__TASK PROMPT__: Go to the line containing "Button** to add it." in the records below and print it and every following line exactly, on through the line containing "you want it.", then stop.

__INFORMATION__:
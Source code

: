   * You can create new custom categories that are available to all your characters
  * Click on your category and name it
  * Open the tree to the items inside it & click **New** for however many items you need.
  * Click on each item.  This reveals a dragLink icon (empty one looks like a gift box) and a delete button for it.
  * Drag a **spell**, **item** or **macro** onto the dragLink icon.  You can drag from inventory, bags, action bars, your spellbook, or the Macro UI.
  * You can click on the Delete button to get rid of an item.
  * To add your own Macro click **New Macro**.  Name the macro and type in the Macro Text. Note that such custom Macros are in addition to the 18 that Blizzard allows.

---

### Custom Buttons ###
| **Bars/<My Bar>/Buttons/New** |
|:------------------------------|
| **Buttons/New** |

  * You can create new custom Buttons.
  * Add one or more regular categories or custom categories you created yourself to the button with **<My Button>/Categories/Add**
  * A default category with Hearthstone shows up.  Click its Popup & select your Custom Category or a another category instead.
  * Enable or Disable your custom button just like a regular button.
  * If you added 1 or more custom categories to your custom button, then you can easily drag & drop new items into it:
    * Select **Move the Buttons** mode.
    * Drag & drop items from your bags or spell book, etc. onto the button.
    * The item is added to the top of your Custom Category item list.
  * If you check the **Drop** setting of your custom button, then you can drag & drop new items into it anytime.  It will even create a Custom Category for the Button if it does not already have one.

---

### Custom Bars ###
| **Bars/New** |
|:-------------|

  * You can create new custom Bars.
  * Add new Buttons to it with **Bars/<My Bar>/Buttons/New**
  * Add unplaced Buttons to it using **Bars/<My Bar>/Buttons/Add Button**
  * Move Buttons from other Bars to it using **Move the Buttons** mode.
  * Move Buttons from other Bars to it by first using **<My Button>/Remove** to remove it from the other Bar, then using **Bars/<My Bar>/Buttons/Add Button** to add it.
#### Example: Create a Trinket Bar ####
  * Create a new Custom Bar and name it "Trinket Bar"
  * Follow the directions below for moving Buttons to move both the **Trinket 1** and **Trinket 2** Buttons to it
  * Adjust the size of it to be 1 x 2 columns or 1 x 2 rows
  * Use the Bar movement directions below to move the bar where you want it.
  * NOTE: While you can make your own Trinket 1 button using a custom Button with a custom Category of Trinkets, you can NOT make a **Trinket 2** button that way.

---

__OUTPUT BELOW__:
  * Move Buttons from other Bars to it by first using **<My Button>/Remove** to remove it from the other Bar, then using **Bars/<My Bar>/Buttons/Add Button** to add it.
#### Example: Create a Trinket Bar ####
  * Create a new Custom Bar and name it "Trinket Bar"
  * Follow the directions below for moving Buttons to move both the **Trinket 1** and **Trinket 2** Buttons to it
  * Adjust the size of it to be 1 x 2 columns or 1 x 2 rows
  * Use the Bar movement directions below to move the bar where you want it.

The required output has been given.